Monday, April 27, 2009

Post Partisan Warfare Deconstruction

Larry H. Henke, in A Study of Post Partisan Warfare Reconstruction, studies the factors that enabled South Carolina following the American Revolution, to achieve a civil society despite the guerrilla partisan combat that had torn it apart during the Revolution itself.

While helpful in providing us with lessons concerning what went right in South Carolina, Henke, by focusing on that state alone, fails to recognize many factors that nevertheless generallly were going wrong in the post-Revolutionary backcountry. While South Carolina managed to contain these problems, Western Pennsylvania did not. The result was armed uprising, the Whiskey Rebellion.

After detailing South Carolina's wartime disruption - far worse than Pennsylvania's, Henke cites the following factors as instrumental in it's regaining civil order:

  • George Washington, declining to become a despot, prevented the army from taking over the government. Washington generally rebuilt civic morale.
  • Patriot leaders conceded portions of their political power and shared their limited rebuilding funds for the common good.
  • Security was restored.
  • Law and order were restored.
  • Backcountry received representation.
  • Commercial opportunities were developed.

Henke concludes:

What South Carolina accomplished after the severe brutality of the war was astonishing, but the underlying message of the rebuilding was simple. South Carolina’s leaders aspired to no greater cause than the reestablishment of the land of opportunity via law and order, which they had striven to build before the hostilities with Britain.

In contrast,Thomas P. Slaughter, in The Whiskey Rebellion: Frontier Epilogue to the American Revolution paints a very different picture of American life.

According to Slaughter, civic unrest plagued the post-war American frontier from the Carolinas up to Ethan Allen's Vermont.
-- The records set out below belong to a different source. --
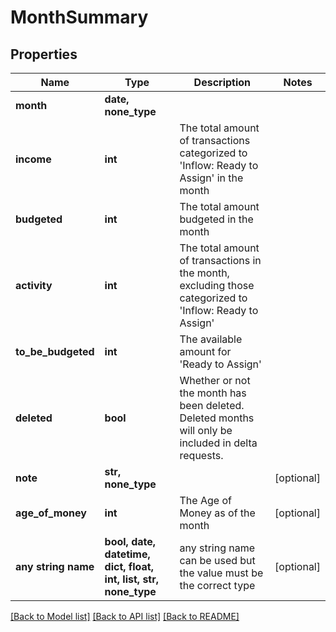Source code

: # MonthSummary


## Properties
Name | Type | Description | Notes
------------ | ------------- | ------------- | -------------
**month** | **date, none_type** |  | 
**income** | **int** | The total amount of transactions categorized to &#39;Inflow: Ready to Assign&#39; in the month | 
**budgeted** | **int** | The total amount budgeted in the month | 
**activity** | **int** | The total amount of transactions in the month, excluding those categorized to &#39;Inflow: Ready to Assign&#39; | 
**to_be_budgeted** | **int** | The available amount for &#39;Ready to Assign&#39; | 
**deleted** | **bool** | Whether or not the month has been deleted.  Deleted months will only be included in delta requests. | 
**note** | **str, none_type** |  | [optional] 
**age_of_money** | **int** | The Age of Money as of the month | [optional] 
**any string name** | **bool, date, datetime, dict, float, int, list, str, none_type** | any string name can be used but the value must be the correct type | [optional]

[[Back to Model list]](../README.md#documentation-for-models) [[Back to API list]](../README.md#documentation-for-api-endpoints) [[Back to README]](../README.md)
He cites the following factors:


  • No noble statemen, George Washington was a grasping absentee landlord who used ruthless business tactics to frontiersmen's disadvantage.
  • Federal authorities favored Eastern over Western interests. commerce.
  • Westerners, vulnerable to Indian attacks, felt insecure.
  • Courts,which were few and far between, favored Eastern propertied interests. Tax enforcement would be particularly intrusive.
  • Legislatures were so heavily weighted in favor of the East that backcountry representation was ineffective.
  • The government neglected efforts to develop the West by causing Spain to open the Mississippi River to Westerner's commerce.

Such were the factors that gave rise to the Whiskey Rebellion in Western Pennsylvania in 1794.

Contrasting Henke's South Carolina with Slaughter's Western Pennsylvania suggests that postwar America was more complex than Henke's article concludes.